- Occupations: Cognitive anthropologist; evolutionary psychologist;
- Title: Henry Luce Professor of Individual and Collective Memory

Academic background
- Education: University of Paris; St John's College, Cambridge;

Academic work
- Institutions: Washington University in St. Louis
- Notable works: Religion Explained
- Website: pascalboyer.net

= Pascal Boyer =

French anthropologist

Pascal Robert Boyer is a Franco-American cognitive anthropologist and evolutionary psychologist, mostly known for his work in the cognitive science of religion. He studied at université Paris-Nanterre and Cambridge, and taught at the University of Cambridge for eight years, before taking up the position of Henry Luce Professor of Individual and Collective Memory at Washington University in St. Louis, where he teaches classes on evolutionary psychology and anthropology. He was a Guggenheim Fellow and a visiting professor at the University of California, Santa Barbara and the University of Lyon, France. He studied philosophy and anthropology at University of Paris and Cambridge, with Jack Goody, working on memory constraints on the transmission of oral literature. Boyer is a Member of the American Academy of Arts and Sciences.

==Work==
Pascal Boyer studies how human biases and cognitive faculties have resulted in or encouraged cultural phenomena. He advocates the idea that human evolution resulted in specialized capacities that guide our social relations, culture, and predilections toward religious beliefs. Boyer and others propose that these cognitive mechanisms make the acquisition of “religious” themes, like concepts of spirits, ghosts, ancestors or gods, highly transmissible within a community.
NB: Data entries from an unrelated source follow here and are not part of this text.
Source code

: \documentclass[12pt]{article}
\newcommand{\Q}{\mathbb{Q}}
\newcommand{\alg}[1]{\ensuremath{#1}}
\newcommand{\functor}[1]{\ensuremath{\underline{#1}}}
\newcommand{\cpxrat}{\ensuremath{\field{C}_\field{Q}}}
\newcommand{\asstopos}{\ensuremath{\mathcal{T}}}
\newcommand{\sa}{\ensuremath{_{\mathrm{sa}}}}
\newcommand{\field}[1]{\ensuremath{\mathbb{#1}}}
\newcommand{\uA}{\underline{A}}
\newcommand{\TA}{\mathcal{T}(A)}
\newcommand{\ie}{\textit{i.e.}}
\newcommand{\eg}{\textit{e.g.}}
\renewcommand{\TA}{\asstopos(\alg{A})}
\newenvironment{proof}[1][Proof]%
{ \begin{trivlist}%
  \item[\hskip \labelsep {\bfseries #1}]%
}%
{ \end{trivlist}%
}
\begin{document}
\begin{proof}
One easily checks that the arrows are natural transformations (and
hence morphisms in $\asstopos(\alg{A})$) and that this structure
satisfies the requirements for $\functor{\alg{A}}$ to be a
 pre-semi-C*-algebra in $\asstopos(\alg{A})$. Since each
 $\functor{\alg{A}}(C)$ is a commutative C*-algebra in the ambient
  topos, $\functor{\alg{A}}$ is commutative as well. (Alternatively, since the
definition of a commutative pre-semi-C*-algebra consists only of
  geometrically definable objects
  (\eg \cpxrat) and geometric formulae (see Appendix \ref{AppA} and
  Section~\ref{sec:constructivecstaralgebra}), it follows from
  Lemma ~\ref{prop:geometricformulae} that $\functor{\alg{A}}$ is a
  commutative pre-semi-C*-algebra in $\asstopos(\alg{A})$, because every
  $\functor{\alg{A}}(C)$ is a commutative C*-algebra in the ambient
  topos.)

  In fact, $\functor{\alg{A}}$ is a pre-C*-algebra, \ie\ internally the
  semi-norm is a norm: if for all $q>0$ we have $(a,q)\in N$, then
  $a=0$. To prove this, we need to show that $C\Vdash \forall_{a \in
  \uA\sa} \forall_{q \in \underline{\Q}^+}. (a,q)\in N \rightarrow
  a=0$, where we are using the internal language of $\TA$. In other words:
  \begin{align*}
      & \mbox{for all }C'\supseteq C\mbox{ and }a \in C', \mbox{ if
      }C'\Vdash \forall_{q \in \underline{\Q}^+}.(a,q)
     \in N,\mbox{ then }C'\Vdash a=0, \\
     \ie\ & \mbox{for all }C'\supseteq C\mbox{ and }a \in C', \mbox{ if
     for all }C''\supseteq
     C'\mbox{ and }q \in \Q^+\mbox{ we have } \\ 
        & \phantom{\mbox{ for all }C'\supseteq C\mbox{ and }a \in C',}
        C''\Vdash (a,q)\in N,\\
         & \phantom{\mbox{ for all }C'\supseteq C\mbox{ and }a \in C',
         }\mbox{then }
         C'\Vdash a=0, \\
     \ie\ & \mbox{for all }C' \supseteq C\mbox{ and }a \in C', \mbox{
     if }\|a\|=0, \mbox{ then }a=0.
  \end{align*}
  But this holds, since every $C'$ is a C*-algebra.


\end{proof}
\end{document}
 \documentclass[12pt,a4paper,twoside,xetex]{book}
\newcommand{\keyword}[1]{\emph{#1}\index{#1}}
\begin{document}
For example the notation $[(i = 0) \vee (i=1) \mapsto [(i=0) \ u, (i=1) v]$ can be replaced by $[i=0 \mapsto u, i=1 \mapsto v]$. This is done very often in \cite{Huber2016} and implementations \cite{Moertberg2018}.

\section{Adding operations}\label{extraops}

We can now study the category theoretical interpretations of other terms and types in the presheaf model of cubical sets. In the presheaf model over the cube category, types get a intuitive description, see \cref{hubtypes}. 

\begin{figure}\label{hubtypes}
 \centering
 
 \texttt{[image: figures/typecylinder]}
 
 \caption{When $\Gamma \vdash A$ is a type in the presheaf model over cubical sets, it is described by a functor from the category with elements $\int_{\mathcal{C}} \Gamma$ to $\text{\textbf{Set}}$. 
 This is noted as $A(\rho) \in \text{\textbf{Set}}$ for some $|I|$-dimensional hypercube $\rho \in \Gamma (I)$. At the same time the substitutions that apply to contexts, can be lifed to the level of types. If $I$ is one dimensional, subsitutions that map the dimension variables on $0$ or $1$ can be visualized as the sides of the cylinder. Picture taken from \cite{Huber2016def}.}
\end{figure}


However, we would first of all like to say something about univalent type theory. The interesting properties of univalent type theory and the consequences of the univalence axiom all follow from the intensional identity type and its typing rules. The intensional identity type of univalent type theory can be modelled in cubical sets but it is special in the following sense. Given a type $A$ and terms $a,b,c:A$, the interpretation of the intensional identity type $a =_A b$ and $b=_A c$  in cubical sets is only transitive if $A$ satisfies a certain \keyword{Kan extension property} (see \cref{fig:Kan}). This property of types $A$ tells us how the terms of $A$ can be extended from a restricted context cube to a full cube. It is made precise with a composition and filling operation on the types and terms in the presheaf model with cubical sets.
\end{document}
Boyer has conducted long-term ethnographic fieldwork in Cameroon, where he studied the transmission of Fang oral epics and its traditional religion. Most of his later work consists of an experimental study of cognitive capacities underlying cultural transmission. He also conducted studies on supernatural concepts and their retention in memory and a general description of cognitive processes involved in the transmission of religious concepts. More recently, he has written on the concept of Folk economics, which proposes that evolved cognitive biases play an important role in how laypeople view the economy.

== Religion Explained ==
Of Boyer's books, Religion Explained: The Evolutionary Origins of Religious Thought is the best known. Boyer used cognitive anthropology to provide a new understanding of religion. Religion for Boyer consists of cultural representations, that is, ideas that appear in roughly similar forms in the minds of different individuals in a group. To explain how religion emerges and is transmitted, we must explain how these ideas are acquired, stored and transmitted better than other possible ideas. Findings from cognitive and developmental psychology suggest that some combinations of ideas are particularly easy to acquire and remember. Among these, we find many standard themes of supernatural and religious imagination, such as the notion of an agent with counter-intuitive physics and standard psychology, e.g. ghosts and gods that are not material but have the same mental capacities as humans. According to Boyer, there are only a few such combinations of intuitive and counter-intuitive material that are optimal for acquisition and memory - and these happen to be the most frequent ones in the world's religions.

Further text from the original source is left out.